Start of Block

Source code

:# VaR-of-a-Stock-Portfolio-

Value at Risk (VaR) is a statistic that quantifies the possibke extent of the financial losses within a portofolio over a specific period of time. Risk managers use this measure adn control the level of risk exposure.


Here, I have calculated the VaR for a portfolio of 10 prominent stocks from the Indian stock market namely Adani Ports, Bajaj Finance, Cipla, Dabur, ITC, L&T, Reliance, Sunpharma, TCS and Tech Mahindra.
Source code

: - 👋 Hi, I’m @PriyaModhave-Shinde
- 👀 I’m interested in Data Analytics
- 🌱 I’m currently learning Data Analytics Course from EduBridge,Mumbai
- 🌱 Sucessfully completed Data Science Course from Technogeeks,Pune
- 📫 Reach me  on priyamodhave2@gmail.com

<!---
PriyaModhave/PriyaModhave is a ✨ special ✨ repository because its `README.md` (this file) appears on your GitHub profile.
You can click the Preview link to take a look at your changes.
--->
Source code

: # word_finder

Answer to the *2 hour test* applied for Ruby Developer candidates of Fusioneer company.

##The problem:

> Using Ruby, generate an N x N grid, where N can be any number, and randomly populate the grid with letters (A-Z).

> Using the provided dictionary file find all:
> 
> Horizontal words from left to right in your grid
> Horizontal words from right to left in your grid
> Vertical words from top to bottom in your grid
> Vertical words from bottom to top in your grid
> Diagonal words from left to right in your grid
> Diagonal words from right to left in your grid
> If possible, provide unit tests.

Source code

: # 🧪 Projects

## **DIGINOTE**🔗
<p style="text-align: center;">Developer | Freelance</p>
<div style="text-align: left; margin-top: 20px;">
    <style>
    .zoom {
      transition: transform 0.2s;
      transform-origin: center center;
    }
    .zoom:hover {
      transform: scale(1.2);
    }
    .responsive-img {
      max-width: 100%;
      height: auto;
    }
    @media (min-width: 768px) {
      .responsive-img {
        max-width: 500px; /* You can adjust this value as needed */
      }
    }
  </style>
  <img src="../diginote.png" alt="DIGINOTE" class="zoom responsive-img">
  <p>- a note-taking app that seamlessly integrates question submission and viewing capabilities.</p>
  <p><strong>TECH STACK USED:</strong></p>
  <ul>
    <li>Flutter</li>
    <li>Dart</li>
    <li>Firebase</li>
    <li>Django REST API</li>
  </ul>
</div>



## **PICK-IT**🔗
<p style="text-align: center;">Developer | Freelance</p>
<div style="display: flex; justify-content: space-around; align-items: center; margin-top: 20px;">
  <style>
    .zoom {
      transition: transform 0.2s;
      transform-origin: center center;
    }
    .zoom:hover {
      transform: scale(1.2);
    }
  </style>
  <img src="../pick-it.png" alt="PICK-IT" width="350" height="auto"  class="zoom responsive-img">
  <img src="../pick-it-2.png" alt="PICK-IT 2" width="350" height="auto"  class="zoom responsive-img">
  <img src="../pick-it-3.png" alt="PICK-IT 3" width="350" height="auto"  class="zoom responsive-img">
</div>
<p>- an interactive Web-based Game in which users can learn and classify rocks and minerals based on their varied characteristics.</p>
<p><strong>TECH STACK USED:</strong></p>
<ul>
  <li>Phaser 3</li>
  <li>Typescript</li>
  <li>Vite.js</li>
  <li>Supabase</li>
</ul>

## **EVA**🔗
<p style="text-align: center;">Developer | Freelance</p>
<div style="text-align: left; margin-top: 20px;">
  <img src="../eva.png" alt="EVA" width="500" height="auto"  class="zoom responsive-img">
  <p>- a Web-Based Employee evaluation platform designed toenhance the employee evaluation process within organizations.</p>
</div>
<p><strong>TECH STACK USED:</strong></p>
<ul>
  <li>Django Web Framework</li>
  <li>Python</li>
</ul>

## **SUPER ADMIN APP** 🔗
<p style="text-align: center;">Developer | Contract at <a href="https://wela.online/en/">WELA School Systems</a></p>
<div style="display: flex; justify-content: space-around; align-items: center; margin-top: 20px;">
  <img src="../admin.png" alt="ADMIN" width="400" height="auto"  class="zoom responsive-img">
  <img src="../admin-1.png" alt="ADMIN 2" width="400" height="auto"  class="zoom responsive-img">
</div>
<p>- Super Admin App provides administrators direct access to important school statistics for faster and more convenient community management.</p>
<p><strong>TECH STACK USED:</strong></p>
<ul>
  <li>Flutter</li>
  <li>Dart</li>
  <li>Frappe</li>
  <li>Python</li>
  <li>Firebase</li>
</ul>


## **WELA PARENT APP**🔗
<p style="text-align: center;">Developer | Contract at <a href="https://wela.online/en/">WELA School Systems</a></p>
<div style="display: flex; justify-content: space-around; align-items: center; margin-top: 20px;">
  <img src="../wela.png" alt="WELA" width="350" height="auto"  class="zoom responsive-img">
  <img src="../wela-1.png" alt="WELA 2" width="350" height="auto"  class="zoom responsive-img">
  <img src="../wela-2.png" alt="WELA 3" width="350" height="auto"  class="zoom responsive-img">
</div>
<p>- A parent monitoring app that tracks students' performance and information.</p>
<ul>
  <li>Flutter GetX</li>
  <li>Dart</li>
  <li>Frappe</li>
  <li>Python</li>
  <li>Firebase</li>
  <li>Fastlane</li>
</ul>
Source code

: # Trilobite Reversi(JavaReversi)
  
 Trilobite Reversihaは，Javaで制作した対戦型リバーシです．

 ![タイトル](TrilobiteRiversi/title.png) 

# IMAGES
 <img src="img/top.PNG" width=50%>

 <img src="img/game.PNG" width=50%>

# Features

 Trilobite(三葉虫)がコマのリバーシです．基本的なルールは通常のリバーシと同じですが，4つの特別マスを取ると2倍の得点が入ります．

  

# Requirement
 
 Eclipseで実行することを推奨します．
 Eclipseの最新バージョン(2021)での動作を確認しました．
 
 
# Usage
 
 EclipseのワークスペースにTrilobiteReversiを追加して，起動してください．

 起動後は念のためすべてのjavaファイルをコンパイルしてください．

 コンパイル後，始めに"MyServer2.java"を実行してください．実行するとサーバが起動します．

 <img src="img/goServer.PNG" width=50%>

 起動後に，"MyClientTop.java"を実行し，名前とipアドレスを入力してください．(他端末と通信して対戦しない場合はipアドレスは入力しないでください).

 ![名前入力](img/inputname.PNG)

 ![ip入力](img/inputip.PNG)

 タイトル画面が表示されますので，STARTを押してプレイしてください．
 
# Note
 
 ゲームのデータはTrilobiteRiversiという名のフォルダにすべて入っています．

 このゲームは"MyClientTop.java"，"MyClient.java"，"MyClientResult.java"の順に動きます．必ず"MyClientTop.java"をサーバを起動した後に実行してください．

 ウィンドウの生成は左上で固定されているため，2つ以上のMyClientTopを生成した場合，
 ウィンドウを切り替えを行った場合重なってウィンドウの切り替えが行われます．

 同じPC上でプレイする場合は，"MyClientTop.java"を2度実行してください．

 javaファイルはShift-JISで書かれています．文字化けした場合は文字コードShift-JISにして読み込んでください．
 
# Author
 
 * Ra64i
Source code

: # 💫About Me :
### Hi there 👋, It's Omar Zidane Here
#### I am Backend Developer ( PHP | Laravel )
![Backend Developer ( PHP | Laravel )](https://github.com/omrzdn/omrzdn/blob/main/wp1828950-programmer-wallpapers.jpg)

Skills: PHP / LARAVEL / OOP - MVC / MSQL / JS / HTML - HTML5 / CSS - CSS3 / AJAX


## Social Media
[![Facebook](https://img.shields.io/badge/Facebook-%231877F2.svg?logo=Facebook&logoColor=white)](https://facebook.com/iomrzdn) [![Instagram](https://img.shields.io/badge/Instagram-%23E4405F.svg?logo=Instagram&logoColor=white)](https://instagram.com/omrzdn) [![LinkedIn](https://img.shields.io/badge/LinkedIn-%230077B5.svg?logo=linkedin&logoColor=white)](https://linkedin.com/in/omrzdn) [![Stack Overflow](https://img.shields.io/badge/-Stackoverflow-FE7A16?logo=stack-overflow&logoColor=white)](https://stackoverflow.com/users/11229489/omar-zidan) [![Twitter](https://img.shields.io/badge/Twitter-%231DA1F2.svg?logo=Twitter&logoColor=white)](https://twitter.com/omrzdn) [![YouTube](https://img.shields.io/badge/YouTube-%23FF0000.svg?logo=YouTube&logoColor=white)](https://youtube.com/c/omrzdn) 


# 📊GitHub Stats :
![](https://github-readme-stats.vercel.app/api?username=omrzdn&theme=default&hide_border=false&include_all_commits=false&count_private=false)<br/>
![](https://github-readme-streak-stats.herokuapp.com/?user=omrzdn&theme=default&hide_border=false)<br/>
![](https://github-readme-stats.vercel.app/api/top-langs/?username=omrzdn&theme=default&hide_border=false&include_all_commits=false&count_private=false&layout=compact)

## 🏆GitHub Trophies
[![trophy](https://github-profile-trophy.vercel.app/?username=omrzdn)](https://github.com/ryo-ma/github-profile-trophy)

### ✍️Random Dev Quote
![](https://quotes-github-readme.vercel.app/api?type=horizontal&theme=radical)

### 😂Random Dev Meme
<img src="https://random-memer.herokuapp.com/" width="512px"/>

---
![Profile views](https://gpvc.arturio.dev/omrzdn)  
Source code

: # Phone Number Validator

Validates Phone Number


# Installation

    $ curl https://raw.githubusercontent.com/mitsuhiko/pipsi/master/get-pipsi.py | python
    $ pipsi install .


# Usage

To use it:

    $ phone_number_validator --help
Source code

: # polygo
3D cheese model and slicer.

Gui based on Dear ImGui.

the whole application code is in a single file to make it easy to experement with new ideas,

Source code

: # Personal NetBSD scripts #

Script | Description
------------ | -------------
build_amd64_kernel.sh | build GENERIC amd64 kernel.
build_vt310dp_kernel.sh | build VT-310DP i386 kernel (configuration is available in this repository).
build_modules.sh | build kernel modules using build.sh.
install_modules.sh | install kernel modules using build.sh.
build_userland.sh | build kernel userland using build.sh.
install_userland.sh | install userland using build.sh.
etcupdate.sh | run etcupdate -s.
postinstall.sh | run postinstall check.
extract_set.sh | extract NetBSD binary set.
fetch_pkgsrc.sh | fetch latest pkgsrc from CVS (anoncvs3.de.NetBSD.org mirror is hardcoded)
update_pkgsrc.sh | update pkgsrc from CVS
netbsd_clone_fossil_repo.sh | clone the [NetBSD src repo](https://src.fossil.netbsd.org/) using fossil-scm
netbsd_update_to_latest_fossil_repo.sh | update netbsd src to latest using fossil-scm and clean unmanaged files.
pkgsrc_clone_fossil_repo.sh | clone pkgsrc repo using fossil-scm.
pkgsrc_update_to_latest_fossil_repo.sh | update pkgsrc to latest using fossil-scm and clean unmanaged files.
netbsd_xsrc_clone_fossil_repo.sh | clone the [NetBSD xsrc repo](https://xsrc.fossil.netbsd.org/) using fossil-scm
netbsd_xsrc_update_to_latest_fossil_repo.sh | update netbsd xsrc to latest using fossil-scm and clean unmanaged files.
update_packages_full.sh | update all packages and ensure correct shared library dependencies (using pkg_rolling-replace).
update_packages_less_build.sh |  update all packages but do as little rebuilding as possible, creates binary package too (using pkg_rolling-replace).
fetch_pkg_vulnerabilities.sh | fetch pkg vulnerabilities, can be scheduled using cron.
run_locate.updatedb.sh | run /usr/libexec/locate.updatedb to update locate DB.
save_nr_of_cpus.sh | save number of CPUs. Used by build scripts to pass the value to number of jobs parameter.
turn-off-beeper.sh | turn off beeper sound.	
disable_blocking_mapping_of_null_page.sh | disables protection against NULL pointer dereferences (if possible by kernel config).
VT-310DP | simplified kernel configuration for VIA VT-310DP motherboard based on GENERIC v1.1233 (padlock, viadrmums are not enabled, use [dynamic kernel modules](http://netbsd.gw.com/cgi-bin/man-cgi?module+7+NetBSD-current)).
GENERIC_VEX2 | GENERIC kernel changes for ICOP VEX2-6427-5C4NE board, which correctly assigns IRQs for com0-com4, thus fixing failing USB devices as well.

End of Block

**Exercise aim**
What are the lines above, starting at the one with "build_modules.sh | build" and ending at the one with "run_locate.updatedb.sh | run"? Give them again exactly, and only them.

**Exercise solution**
build_modules.sh | build kernel modules using build.sh.
install_modules.sh | install kernel modules using build.sh.
build_userland.sh | build kernel userland using build.sh.
install_userland.sh | install userland using build.sh.
etcupdate.sh | run etcupdate -s.
postinstall.sh | run postinstall check.
extract_set.sh | extract NetBSD binary set.
fetch_pkgsrc.sh | fetch latest pkgsrc from CVS (anoncvs3.de.NetBSD.org mirror is hardcoded)
update_pkgsrc.sh | update pkgsrc from CVS
netbsd_clone_fossil_repo.sh | clone the [NetBSD src repo](https://src.fossil.netbsd.org/) using fossil-scm
netbsd_update_to_latest_fossil_repo.sh | update netbsd src to latest using fossil-scm and clean unmanaged files.
pkgsrc_clone_fossil_repo.sh | clone pkgsrc repo using fossil-scm.
pkgsrc_update_to_latest_fossil_repo.sh | update pkgsrc to latest using fossil-scm and clean unmanaged files.
netbsd_xsrc_clone_fossil_repo.sh | clone the [NetBSD xsrc repo](https://xsrc.fossil.netbsd.org/) using fossil-scm
netbsd_xsrc_update_to_latest_fossil_repo.sh | update netbsd xsrc to latest using fossil-scm and clean unmanaged files.
update_packages_full.sh | update all packages and ensure correct shared library dependencies (using pkg_rolling-replace).
update_packages_less_build.sh |  update all packages but do as little rebuilding as possible, creates binary package too (using pkg_rolling-replace).
fetch_pkg_vulnerabilities.sh | fetch pkg vulnerabilities, can be scheduled using cron.
run_locate.updatedb.sh | run /usr/libexec/locate.updatedb to update locate DB.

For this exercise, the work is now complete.